[Start of Attachment]
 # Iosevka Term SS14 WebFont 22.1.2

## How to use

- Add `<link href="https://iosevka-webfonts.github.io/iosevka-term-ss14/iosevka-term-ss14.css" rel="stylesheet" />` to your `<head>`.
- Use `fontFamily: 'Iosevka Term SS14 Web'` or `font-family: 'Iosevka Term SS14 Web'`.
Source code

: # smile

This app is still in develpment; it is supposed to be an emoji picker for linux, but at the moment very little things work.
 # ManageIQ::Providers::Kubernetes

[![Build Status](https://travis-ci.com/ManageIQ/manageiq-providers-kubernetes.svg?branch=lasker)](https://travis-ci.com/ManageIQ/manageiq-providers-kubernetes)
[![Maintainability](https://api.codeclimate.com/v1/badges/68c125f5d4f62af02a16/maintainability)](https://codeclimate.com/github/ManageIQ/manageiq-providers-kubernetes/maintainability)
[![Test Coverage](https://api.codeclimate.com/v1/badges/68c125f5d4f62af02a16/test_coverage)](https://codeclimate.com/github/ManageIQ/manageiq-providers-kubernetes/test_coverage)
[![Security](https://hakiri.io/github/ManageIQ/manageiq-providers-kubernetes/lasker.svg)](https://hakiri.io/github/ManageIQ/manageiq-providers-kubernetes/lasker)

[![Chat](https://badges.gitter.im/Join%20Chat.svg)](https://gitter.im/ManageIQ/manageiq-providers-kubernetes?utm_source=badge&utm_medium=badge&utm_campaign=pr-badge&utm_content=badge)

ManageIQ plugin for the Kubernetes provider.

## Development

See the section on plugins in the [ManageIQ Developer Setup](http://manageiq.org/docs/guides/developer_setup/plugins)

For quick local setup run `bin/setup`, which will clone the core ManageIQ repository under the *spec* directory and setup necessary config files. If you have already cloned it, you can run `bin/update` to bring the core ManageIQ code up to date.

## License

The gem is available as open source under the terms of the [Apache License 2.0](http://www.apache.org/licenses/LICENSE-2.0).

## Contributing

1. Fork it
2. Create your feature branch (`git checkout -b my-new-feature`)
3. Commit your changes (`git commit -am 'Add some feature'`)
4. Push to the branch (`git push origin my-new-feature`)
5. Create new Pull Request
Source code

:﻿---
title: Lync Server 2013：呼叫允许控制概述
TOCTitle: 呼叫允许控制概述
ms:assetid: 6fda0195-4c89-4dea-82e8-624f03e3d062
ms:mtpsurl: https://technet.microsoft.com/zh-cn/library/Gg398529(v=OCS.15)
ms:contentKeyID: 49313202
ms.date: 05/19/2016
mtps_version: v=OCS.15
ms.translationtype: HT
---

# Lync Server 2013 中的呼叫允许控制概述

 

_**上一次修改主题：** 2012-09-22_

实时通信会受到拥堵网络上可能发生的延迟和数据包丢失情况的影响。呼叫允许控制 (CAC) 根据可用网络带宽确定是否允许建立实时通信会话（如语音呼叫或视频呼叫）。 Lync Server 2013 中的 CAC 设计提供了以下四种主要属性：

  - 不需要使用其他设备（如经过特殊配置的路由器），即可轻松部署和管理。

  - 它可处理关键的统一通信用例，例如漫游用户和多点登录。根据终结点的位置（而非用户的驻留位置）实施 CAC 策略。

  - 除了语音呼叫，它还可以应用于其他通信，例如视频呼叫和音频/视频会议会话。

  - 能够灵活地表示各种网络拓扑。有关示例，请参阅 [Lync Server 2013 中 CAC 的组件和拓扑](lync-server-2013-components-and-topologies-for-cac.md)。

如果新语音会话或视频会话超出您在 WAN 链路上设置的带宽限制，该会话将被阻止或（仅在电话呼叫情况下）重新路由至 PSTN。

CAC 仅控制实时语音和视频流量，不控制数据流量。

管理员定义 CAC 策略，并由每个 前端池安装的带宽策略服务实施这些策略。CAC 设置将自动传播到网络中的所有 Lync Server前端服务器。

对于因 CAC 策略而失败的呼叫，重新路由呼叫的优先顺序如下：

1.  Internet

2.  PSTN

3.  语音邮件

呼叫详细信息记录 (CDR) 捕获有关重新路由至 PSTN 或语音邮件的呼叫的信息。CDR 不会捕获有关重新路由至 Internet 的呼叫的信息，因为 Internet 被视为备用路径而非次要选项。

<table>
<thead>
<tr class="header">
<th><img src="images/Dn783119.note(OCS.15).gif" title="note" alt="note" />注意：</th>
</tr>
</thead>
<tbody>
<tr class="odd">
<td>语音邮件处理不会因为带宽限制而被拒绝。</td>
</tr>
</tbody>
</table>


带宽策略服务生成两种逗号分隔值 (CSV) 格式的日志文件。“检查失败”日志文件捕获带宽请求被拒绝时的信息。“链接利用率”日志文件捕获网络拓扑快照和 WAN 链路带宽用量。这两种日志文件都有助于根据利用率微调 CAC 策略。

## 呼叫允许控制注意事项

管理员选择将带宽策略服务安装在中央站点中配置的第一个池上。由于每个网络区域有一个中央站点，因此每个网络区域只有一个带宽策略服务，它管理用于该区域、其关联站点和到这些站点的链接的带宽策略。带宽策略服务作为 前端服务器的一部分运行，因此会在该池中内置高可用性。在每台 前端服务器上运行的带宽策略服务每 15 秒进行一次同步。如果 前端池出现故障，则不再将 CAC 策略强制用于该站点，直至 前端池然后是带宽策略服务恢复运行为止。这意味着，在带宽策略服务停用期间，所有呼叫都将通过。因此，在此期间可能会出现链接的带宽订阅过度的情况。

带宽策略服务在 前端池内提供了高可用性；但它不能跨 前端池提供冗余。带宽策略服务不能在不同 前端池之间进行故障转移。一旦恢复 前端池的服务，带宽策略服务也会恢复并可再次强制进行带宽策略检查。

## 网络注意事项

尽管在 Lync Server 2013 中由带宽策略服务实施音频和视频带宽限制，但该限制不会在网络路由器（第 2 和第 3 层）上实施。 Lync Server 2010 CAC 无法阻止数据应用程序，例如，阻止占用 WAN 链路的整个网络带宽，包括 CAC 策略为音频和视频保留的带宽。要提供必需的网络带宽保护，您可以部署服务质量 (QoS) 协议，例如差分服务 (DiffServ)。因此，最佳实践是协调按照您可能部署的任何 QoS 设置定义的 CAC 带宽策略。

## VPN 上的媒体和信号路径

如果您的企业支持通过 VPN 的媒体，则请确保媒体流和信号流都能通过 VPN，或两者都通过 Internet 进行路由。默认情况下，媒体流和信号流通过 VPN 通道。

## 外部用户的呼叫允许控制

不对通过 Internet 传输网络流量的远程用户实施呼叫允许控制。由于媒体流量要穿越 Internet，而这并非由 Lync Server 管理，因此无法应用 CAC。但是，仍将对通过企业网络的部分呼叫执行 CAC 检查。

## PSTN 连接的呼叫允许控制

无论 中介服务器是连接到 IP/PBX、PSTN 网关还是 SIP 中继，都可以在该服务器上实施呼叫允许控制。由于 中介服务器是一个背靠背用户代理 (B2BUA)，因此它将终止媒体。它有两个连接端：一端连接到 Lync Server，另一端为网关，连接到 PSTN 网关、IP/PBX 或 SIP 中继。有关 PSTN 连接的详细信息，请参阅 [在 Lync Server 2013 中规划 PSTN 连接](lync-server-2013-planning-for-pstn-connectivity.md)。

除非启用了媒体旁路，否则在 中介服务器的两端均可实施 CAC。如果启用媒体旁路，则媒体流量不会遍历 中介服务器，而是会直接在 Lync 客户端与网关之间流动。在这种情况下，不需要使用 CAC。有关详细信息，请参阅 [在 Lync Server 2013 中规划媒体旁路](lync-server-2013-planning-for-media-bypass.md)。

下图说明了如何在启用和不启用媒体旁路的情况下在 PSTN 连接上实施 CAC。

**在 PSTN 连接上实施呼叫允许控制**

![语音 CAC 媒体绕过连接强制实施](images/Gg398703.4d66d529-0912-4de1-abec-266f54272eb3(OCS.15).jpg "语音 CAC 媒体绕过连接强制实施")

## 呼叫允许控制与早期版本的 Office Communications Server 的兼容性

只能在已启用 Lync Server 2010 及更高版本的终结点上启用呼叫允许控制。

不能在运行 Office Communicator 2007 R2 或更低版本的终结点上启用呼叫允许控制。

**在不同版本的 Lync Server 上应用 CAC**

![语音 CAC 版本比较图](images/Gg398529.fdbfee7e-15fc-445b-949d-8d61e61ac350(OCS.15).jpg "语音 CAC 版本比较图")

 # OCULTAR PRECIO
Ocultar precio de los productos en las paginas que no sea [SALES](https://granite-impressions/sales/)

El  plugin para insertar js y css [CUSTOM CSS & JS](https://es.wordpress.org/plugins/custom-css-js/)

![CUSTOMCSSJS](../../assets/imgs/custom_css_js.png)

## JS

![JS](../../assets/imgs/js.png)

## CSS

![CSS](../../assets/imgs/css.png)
[End of Attachment]
Your goal:
In the entries above, find the line holding "带宽策略服务在 前端池内提供了高可用性；但它不能跨 前端池提供冗余。带宽策略服务不能在不同" and the line holding "## 呼叫允许控制与早期版本的 Office"; print both of them and every line between, exactly, and nothing else.

Result below:
带宽策略服务在 前端池内提供了高可用性；但它不能跨 前端池提供冗余。带宽策略服务不能在不同 前端池之间进行故障转移。一旦恢复 前端池的服务，带宽策略服务也会恢复并可再次强制进行带宽策略检查。

## 网络注意事项

尽管在 Lync Server 2013 中由带宽策略服务实施音频和视频带宽限制，但该限制不会在网络路由器（第 2 和第 3 层）上实施。 Lync Server 2010 CAC 无法阻止数据应用程序，例如，阻止占用 WAN 链路的整个网络带宽，包括 CAC 策略为音频和视频保留的带宽。要提供必需的网络带宽保护，您可以部署服务质量 (QoS) 协议，例如差分服务 (DiffServ)。因此，最佳实践是协调按照您可能部署的任何 QoS 设置定义的 CAC 带宽策略。

## VPN 上的媒体和信号路径

如果您的企业支持通过 VPN 的媒体，则请确保媒体流和信号流都能通过 VPN，或两者都通过 Internet 进行路由。默认情况下，媒体流和信号流通过 VPN 通道。

## 外部用户的呼叫允许控制

不对通过 Internet 传输网络流量的远程用户实施呼叫允许控制。由于媒体流量要穿越 Internet，而这并非由 Lync Server 管理，因此无法应用 CAC。但是，仍将对通过企业网络的部分呼叫执行 CAC 检查。

## PSTN 连接的呼叫允许控制

无论 中介服务器是连接到 IP/PBX、PSTN 网关还是 SIP 中继，都可以在该服务器上实施呼叫允许控制。由于 中介服务器是一个背靠背用户代理 (B2BUA)，因此它将终止媒体。它有两个连接端：一端连接到 Lync Server，另一端为网关，连接到 PSTN 网关、IP/PBX 或 SIP 中继。有关 PSTN 连接的详细信息，请参阅 [在 Lync Server 2013 中规划 PSTN 连接](lync-server-2013-planning-for-pstn-connectivity.md)。

除非启用了媒体旁路，否则在 中介服务器的两端均可实施 CAC。如果启用媒体旁路，则媒体流量不会遍历 中介服务器，而是会直接在 Lync 客户端与网关之间流动。在这种情况下，不需要使用 CAC。有关详细信息，请参阅 [在 Lync Server 2013 中规划媒体旁路](lync-server-2013-planning-for-media-bypass.md)。

下图说明了如何在启用和不启用媒体旁路的情况下在 PSTN 连接上实施 CAC。

**在 PSTN 连接上实施呼叫允许控制**

![语音 CAC 媒体绕过连接强制实施](images/Gg398703.4d66d529-0912-4de1-abec-266f54272eb3(OCS.15).jpg "语音 CAC 媒体绕过连接强制实施")

## 呼叫允许控制与早期版本的 Office Communications Server 的兼容性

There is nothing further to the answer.